▸ WORK ORDER
Please find the lines in the entries below that contain the word "如果为空", and copy each one.

▸ MATERIAL PROVIDED
──────────────────────────────
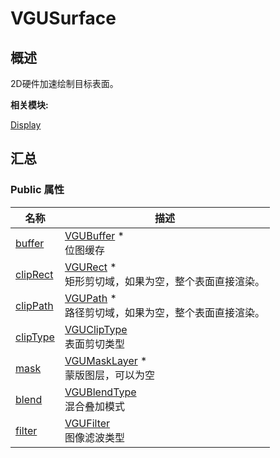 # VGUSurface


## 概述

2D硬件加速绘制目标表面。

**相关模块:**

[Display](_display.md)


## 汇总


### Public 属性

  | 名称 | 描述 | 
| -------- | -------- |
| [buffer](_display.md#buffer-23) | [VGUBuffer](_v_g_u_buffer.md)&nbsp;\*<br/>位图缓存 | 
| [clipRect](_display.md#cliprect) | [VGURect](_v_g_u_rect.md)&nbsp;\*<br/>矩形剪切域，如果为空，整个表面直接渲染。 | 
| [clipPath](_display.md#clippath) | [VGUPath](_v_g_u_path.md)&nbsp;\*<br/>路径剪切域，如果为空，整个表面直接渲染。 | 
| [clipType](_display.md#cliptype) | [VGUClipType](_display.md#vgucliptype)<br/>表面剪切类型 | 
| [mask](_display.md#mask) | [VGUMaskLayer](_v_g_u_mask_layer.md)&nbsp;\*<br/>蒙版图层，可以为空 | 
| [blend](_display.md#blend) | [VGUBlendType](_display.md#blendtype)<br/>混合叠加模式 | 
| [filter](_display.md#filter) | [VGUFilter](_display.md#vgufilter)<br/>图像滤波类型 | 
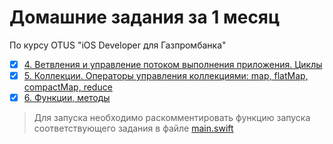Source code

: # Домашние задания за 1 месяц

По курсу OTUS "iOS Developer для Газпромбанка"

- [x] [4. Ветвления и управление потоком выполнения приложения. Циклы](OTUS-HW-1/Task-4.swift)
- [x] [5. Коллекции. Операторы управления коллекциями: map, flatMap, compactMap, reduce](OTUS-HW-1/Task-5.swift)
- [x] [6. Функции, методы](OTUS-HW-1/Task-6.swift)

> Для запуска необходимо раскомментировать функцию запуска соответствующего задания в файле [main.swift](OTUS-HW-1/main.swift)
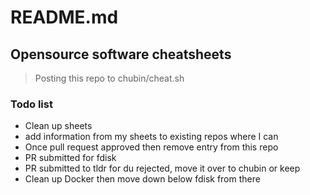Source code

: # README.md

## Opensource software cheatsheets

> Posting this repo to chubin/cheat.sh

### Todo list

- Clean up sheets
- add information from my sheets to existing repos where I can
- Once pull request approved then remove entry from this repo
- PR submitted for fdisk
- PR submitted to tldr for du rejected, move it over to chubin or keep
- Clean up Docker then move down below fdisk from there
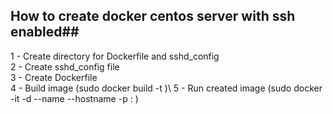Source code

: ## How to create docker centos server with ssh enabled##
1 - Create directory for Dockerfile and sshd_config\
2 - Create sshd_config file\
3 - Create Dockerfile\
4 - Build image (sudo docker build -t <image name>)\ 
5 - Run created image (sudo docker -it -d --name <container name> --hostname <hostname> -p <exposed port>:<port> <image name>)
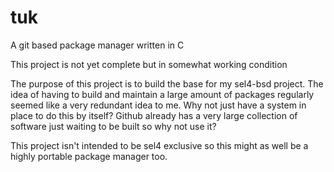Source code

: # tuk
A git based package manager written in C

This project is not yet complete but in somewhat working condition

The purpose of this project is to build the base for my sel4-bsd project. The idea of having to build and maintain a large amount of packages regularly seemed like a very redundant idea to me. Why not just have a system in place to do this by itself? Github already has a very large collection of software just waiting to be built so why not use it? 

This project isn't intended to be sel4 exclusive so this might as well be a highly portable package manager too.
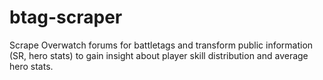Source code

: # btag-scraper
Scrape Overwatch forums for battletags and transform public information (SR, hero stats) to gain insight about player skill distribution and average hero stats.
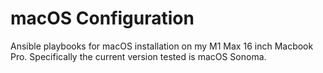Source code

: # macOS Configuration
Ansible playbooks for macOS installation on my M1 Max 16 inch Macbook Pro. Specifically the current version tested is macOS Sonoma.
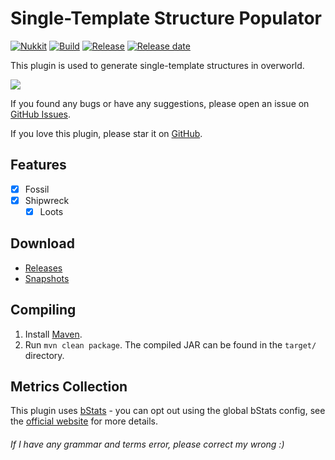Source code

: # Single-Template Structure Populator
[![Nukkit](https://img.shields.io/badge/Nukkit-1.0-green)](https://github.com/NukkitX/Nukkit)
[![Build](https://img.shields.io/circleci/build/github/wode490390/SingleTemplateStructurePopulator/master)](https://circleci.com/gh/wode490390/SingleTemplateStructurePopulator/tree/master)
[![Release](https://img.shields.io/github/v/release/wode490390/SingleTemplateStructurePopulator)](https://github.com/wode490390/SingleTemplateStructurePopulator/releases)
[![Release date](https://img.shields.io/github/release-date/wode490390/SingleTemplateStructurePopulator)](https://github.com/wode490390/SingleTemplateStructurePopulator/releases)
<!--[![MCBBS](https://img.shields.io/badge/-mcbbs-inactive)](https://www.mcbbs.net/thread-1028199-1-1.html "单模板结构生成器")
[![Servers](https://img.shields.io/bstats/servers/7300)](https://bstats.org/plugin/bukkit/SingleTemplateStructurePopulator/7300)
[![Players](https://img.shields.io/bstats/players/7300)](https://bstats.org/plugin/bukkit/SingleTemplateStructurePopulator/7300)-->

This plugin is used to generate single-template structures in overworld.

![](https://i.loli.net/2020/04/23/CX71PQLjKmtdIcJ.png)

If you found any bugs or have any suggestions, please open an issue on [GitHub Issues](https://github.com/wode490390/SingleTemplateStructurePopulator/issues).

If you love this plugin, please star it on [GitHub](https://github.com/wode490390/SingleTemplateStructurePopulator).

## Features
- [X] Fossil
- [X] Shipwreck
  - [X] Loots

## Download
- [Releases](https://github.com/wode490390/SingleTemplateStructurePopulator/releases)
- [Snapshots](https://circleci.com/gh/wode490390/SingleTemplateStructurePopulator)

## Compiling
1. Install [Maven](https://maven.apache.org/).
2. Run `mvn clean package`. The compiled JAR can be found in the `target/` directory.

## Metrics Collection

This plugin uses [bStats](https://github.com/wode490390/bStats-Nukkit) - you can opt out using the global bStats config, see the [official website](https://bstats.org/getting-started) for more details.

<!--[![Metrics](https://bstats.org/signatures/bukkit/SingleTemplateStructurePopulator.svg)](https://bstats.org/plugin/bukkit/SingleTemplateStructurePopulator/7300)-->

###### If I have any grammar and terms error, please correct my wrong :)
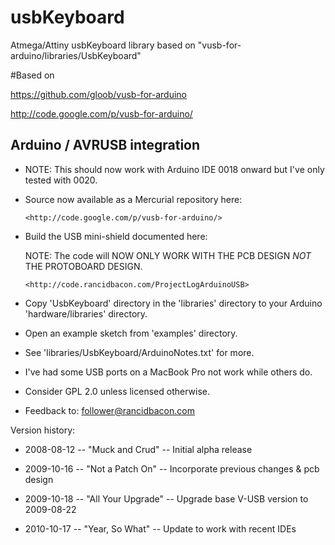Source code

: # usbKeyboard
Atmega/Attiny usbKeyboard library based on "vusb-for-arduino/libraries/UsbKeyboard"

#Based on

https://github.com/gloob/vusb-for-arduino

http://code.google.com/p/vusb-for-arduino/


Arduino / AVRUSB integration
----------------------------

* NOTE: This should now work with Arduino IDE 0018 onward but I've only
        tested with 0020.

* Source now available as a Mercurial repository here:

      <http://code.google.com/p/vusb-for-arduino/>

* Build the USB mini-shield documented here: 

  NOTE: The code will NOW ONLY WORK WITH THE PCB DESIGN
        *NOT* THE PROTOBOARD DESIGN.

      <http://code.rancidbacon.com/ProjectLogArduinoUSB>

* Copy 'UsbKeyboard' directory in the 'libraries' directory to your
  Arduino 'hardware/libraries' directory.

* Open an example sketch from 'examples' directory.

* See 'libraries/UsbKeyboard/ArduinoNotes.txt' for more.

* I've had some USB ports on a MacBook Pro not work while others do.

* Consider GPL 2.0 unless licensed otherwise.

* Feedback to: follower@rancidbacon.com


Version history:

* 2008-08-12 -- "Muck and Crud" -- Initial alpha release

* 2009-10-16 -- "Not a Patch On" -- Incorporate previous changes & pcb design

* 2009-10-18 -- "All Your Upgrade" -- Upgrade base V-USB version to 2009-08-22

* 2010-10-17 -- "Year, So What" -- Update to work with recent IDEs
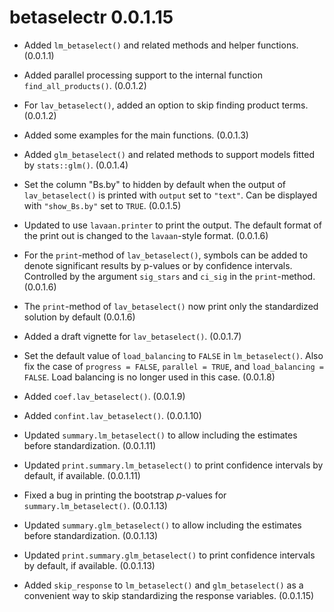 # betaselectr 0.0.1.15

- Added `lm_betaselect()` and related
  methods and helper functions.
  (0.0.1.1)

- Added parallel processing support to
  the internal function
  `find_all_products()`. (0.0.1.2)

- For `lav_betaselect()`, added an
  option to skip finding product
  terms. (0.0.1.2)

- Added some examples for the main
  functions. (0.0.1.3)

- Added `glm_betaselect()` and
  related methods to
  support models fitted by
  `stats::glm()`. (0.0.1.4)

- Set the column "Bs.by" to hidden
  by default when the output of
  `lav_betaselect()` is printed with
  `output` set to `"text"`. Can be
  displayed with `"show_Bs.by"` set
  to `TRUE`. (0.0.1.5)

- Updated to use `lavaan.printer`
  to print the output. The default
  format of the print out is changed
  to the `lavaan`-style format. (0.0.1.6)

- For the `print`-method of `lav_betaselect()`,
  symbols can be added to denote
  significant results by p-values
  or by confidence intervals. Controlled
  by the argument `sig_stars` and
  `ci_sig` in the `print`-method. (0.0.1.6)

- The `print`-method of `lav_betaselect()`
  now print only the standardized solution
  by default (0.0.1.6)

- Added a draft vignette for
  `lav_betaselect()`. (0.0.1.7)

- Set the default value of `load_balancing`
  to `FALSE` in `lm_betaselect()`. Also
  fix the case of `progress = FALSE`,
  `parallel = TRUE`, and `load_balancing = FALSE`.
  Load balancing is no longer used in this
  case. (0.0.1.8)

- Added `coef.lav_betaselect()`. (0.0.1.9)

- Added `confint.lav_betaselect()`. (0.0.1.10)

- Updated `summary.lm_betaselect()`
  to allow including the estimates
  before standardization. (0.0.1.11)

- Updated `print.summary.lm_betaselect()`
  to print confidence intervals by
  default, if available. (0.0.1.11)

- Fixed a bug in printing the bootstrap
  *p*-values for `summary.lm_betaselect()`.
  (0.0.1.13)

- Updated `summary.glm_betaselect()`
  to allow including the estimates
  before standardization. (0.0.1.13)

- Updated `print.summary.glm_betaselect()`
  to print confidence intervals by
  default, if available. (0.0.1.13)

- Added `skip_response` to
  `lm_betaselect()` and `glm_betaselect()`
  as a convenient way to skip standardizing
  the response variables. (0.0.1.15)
──────────────────────────────
▸ TASK RESULT
| [clipRect](_display.md#cliprect) | [VGURect](_v_g_u_rect.md)&nbsp;\*<br/>矩形剪切域，如果为空，整个表面直接渲染。 | 
| [clipPath](_display.md#clippath) | [VGUPath](_v_g_u_path.md)&nbsp;\*<br/>路径剪切域，如果为空，整个表面直接渲染。 | 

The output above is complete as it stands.